(Data provided begins)

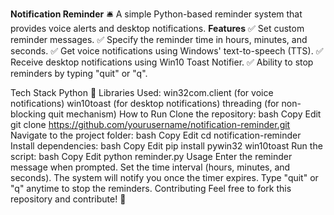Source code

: **Notification Reminder** 🛎️
A simple Python-based reminder system that provides voice alerts and desktop notifications.
**Features**
✅ Set custom reminder messages.
✅ Specify the reminder time in hours, minutes, and seconds.
✅ Get voice notifications using Windows' text-to-speech (TTS).
✅ Receive desktop notifications using Win10 Toast Notifier.
✅ Ability to stop reminders by typing "quit" or "q".

Tech Stack
Python 🐍
Libraries Used:
win32com.client (for voice notifications)
win10toast (for desktop notifications)
threading (for non-blocking quit mechanism)
How to Run
Clone the repository:
bash
Copy
Edit
git clone https://github.com/yourusername/notification-reminder.git
Navigate to the project folder:
bash
Copy
Edit
cd notification-reminder
Install dependencies:
bash
Copy
Edit
pip install pywin32 win10toast
Run the script:
bash
Copy
Edit
python reminder.py
Usage
Enter the reminder message when prompted.
Set the time interval (hours, minutes, and seconds).
The system will notify you once the timer expires.
Type "quit" or "q" anytime to stop the reminders.
Contributing
Feel free to fork this repository and contribute! 🚀
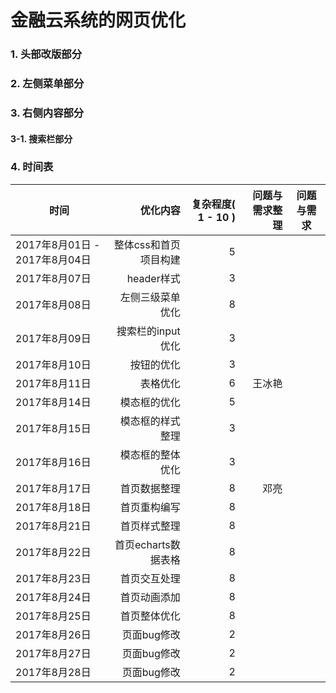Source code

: # 金融云系统的网页优化

### 1. 头部改版部分








### 2. 左侧菜单部分








### 3. 右侧内容部分

#### 3-1. 搜索栏部分








### 4. 时间表

| 时间       | 优化内容   |  复杂程度( 1 - 10 )  |   问题与需求整理   |   问题与需求   |
| --------   | -----:  | ----:  |   ----:  |  :----:  |
| 2017年8月01日 - 2017年8月04日        | 整体css和首页项目构建    |   5   |     |    |
| 2017年8月07日         |   header样式   |   3  |     |    |
| 2017年8月08日         |   左侧三级菜单优化    |   8  |    |    |
| 2017年8月09日         |   搜索栏的input优化    |   3  |     |    |
| 2017年8月10日         |   按钮的优化    |   3  |    |    |
| 2017年8月11日         |   表格优化    |   6  |   王冰艳  |    |
| 2017年8月14日         |   模态框的优化    |  5  |    |    |
| 2017年8月15日         |   模态框的样式整理    |  3  |    |    |
| 2017年8月16日         |   模态框的整体优化    |  3  |    |    |
| 2017年8月17日         |   首页数据整理    |  8  |  邓亮   |    |
| 2017年8月18日         |   首页重构编写    |  8  |    |    |
| 2017年8月21日         |   首页样式整理    |  8  |     |    |
| 2017年8月22日         |   首页echarts数据表格    |  8  |    |    |
| 2017年8月23日         |   首页交互处理    |  8  |     |    |
| 2017年8月24日         |   首页动画添加    |  8  |    |    |
| 2017年8月25日         |   首页整体优化    |  8  |     |    |
| 2017年8月26日         |   页面bug修改    |  2  |     |    |
| 2017年8月27日         |   页面bug修改    |  2  |     |    |
| 2017年8月28日         |   页面bug修改    |  2  |     |    |
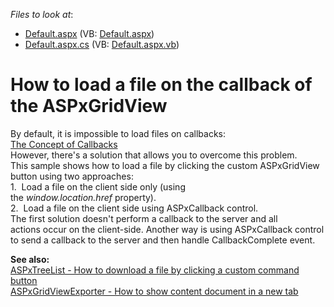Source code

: <!-- default file list -->
*Files to look at*:

* [Default.aspx](./CS/Default.aspx) (VB: [Default.aspx](./VB/Default.aspx))
* [Default.aspx.cs](./CS/Default.aspx.cs) (VB: [Default.aspx.vb](./VB/Default.aspx.vb))
<!-- default file list end -->
# How to load a file on the callback of the ASPxGridView


<p>By default, it is impossible to load files on callbacks:<br><a href="http://www.devexpress.com/scid=K18387">The Concept of Callbacks</a><br>However, there's a solution that allows you to overcome this problem.<br>This sample shows how to load a file by clicking the custom ASPxGridView button using two approaches: <br>1.  Load a file on the client side only (using the <em>window.location.href</em> property).<br>2.  Load a file on the client side using ASPxCallback control.<br>The first solution doesn't perform a callback to the server and all actions occur on the client-side. Another way is using ASPxCallback control to send a callback to the server and then handle CallbackComplete event. </p>
<p><strong>See also:<br> </strong><a href="https://www.devexpress.com/Support/Center/p/E3919">ASPxTreeList - How to download a file by clicking a custom command button</a><u><br> </u><a href="https://www.devexpress.com/Support/Center/p/E4940">ASPxGridViewExporter - How to show content document in a new tab</a></p>

<br/>


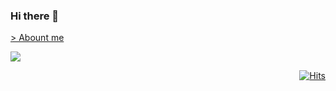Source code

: ### Hi there 👋 



[> Abount me](https://imaginary-zoo-f11.notion.site/About-me_-112bf2f8b49c4c9badbb73505581f0aa)

[![](https://github-readme-stats.vercel.app/api?username=sung-eun&show_icons=true&count_private=true&theme=slateorange)](https://github.com/anuraghazra/github-readme-stats)

<div align=right>
  
[![Hits](https://hits.seeyoufarm.com/api/count/incr/badge.svg?url=https%3A%2F%2Fgithub.com%2Fsung-eun&count_bg=%23FFB556&title_bg=%23B6B6B6&icon=&icon_color=%23DFDFDF&title=hits&edge_flat=false)](https://hits.seeyoufarm.com)

</div>

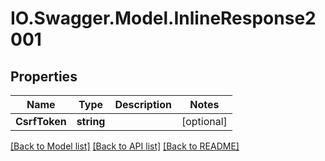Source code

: # IO.Swagger.Model.InlineResponse2001
## Properties

Name | Type | Description | Notes
------------ | ------------- | ------------- | -------------
**CsrfToken** | **string** |  | [optional] 

[[Back to Model list]](../README.md#documentation-for-models) [[Back to API list]](../README.md#documentation-for-api-endpoints) [[Back to README]](../README.md)

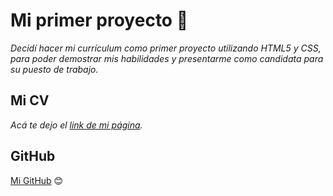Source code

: # Mi primer proyecto 🚀

_Decidí hacer mi currículum como primer proyecto utilizando HTML5 y CSS, para poder demostrar mis habilidades y presentarme como candidata para su puesto de trabajo._

## Mi CV

_Acá te dejo el [link de mi página](https://julietamalerba1.github.io/CV/)._

## GitHub

[Mi GitHub](https://github.com/julietamalerba1) 😊
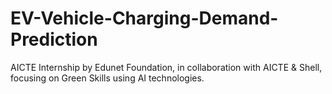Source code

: # EV-Vehicle-Charging-Demand-Prediction
AICTE Internship by Edunet Foundation, in
collaboration with AICTE & Shell, focusing on Green Skills using AI technologies.
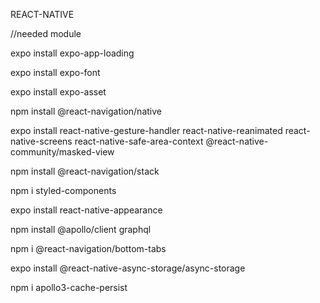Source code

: REACT-NATIVE



//needed module

expo install expo-app-loading

expo install expo-font

expo install expo-asset

npm install @react-navigation/native

expo install react-native-gesture-handler react-native-reanimated react-native-screens react-native-safe-area-context @react-native-community/masked-view

npm install @react-navigation/stack

npm i styled-components

expo install react-native-appearance

npm install @apollo/client graphql

npm i @react-navigation/bottom-tabs 

expo install @react-native-async-storage/async-storage

npm i apollo3-cache-persist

(Data provided ends)

## What you have to do
Type the lines above out again exactly as they appear, skipping every picture.

## Exercise answer
Source code

: **Notification Reminder** 🛎️
A simple Python-based reminder system that provides voice alerts and desktop notifications.
**Features**
✅ Set custom reminder messages.
✅ Specify the reminder time in hours, minutes, and seconds.
✅ Get voice notifications using Windows' text-to-speech (TTS).
✅ Receive desktop notifications using Win10 Toast Notifier.
✅ Ability to stop reminders by typing "quit" or "q".

Tech Stack
Python 🐍
Libraries Used:
win32com.client (for voice notifications)
win10toast (for desktop notifications)
threading (for non-blocking quit mechanism)
How to Run
Clone the repository:
bash
Copy
Edit
git clone https://github.com/yourusername/notification-reminder.git
Navigate to the project folder:
bash
Copy
Edit
cd notification-reminder
Install dependencies:
bash
Copy
Edit
pip install pywin32 win10toast
Run the script:
bash
Copy
Edit
python reminder.py
Usage
Enter the reminder message when prompted.
Set the time interval (hours, minutes, and seconds).
The system will notify you once the timer expires.
Type "quit" or "q" anytime to stop the reminders.
Contributing
Feel free to fork this repository and contribute! 🚀
Source code

: # 金融云系统的网页优化

### 1. 头部改版部分








### 2. 左侧菜单部分








### 3. 右侧内容部分

#### 3-1. 搜索栏部分








### 4. 时间表

| 时间       | 优化内容   |  复杂程度( 1 - 10 )  |   问题与需求整理   |   问题与需求   |
| --------   | -----:  | ----:  |   ----:  |  :----:  |
| 2017年8月01日 - 2017年8月04日        | 整体css和首页项目构建    |   5   |     |    |
| 2017年8月07日         |   header样式   |   3  |     |    |
| 2017年8月08日         |   左侧三级菜单优化    |   8  |    |    |
| 2017年8月09日         |   搜索栏的input优化    |   3  |     |    |
| 2017年8月10日         |   按钮的优化    |   3  |    |    |
| 2017年8月11日         |   表格优化    |   6  |   王冰艳  |    |
| 2017年8月14日         |   模态框的优化    |  5  |    |    |
| 2017年8月15日         |   模态框的样式整理    |  3  |    |    |
| 2017年8月16日         |   模态框的整体优化    |  3  |    |    |
| 2017年8月17日         |   首页数据整理    |  8  |  邓亮   |    |
| 2017年8月18日         |   首页重构编写    |  8  |    |    |
| 2017年8月21日         |   首页样式整理    |  8  |     |    |
| 2017年8月22日         |   首页echarts数据表格    |  8  |    |    |
| 2017年8月23日         |   首页交互处理    |  8  |     |    |
| 2017年8月24日         |   首页动画添加    |  8  |    |    |
| 2017年8月25日         |   首页整体优化    |  8  |     |    |
| 2017年8月26日         |   页面bug修改    |  2  |     |    |
| 2017年8月27日         |   页面bug修改    |  2  |     |    |
| 2017年8月28日         |   页面bug修改    |  2  |     |    |
Source code

: <!-- default file list -->
*Files to look at*:

* [Default.aspx](./CS/Default.aspx) (VB: [Default.aspx](./VB/Default.aspx))
* [Default.aspx.cs](./CS/Default.aspx.cs) (VB: [Default.aspx.vb](./VB/Default.aspx.vb))
<!-- default file list end -->
# How to load a file on the callback of the ASPxGridView


<p>By default, it is impossible to load files on callbacks:<br><a href="http://www.devexpress.com/scid=K18387">The Concept of Callbacks</a><br>However, there's a solution that allows you to overcome this problem.<br>This sample shows how to load a file by clicking the custom ASPxGridView button using two approaches: <br>1.  Load a file on the client side only (using the <em>window.location.href</em> property).<br>2.  Load a file on the client side using ASPxCallback control.<br>The first solution doesn't perform a callback to the server and all actions occur on the client-side. Another way is using ASPxCallback control to send a callback to the server and then handle CallbackComplete event. </p>
<p><strong>See also:<br> </strong><a href="https://www.devexpress.com/Support/Center/p/E3919">ASPxTreeList - How to download a file by clicking a custom command button</a><u><br> </u><a href="https://www.devexpress.com/Support/Center/p/E4940">ASPxGridViewExporter - How to show content document in a new tab</a></p>

<br/>


Source code

: ### Hi there 👋 



[> Abount me](https://imaginary-zoo-f11.notion.site/About-me_-112bf2f8b49c4c9badbb73505581f0aa)

[![](https://github-readme-stats.vercel.app/api?username=sung-eun&show_icons=true&count_private=true&theme=slateorange)](https://github.com/anuraghazra/github-readme-stats)

<div align=right>
  
[![Hits](https://hits.seeyoufarm.com/api/count/incr/badge.svg?url=https%3A%2F%2Fgithub.com%2Fsung-eun&count_bg=%23FFB556&title_bg=%23B6B6B6&icon=&icon_color=%23DFDFDF&title=hits&edge_flat=false)](https://hits.seeyoufarm.com)

</div>

Source code

: # IO.Swagger.Model.InlineResponse2001
## Properties

Name | Type | Description | Notes
------------ | ------------- | ------------- | -------------
**CsrfToken** | **string** |  | [optional] 

[[Back to Model list]](../README.md#documentation-for-models) [[Back to API list]](../README.md#documentation-for-api-endpoints) [[Back to README]](../README.md)

Source code

: # Mi primer proyecto 🚀

_Decidí hacer mi currículum como primer proyecto utilizando HTML5 y CSS, para poder demostrar mis habilidades y presentarme como candidata para su puesto de trabajo._

## Mi CV

_Acá te dejo el [link de mi página](https://julietamalerba1.github.io/CV/)._

## GitHub

[Mi GitHub](https://github.com/julietamalerba1) 😊
Source code

: # EV-Vehicle-Charging-Demand-Prediction
AICTE Internship by Edunet Foundation, in
collaboration with AICTE & Shell, focusing on Green Skills using AI technologies.
Source code

: REACT-NATIVE



//needed module

expo install expo-app-loading

expo install expo-font

expo install expo-asset

npm install @react-navigation/native

expo install react-native-gesture-handler react-native-reanimated react-native-screens react-native-safe-area-context @react-native-community/masked-view

npm install @react-navigation/stack

npm i styled-components

expo install react-native-appearance

npm install @apollo/client graphql

npm i @react-navigation/bottom-tabs 

expo install @react-native-async-storage/async-storage

npm i apollo3-cache-persist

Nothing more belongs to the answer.